Top of Materials provided
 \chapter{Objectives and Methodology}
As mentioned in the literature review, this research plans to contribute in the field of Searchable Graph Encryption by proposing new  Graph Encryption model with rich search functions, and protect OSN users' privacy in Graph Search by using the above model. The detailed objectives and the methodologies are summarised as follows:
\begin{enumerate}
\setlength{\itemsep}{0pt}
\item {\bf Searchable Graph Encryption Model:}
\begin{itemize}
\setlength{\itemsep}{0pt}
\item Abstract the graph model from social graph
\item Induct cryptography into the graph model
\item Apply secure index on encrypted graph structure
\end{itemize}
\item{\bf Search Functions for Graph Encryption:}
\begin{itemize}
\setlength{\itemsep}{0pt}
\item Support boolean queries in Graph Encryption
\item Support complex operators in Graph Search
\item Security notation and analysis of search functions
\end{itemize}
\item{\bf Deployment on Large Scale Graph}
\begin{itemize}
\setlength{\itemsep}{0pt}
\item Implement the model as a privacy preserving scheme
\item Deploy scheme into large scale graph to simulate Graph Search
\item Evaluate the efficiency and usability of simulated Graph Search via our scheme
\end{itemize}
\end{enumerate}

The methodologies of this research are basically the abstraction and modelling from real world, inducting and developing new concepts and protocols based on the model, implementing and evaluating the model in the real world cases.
Bottom of Materials provided
Work order:
What are the lines from the one with "via our scheme" through the last line of the records above? Quote them exactly and add nothing.

Exercise solution:
\item Evaluate the efficiency and usability of simulated Graph Search via our scheme
\end{itemize}
\end{enumerate}

The methodologies of this research are basically the abstraction and modelling from real world, inducting and developing new concepts and protocols based on the model, implementing and evaluating the model in the real world cases.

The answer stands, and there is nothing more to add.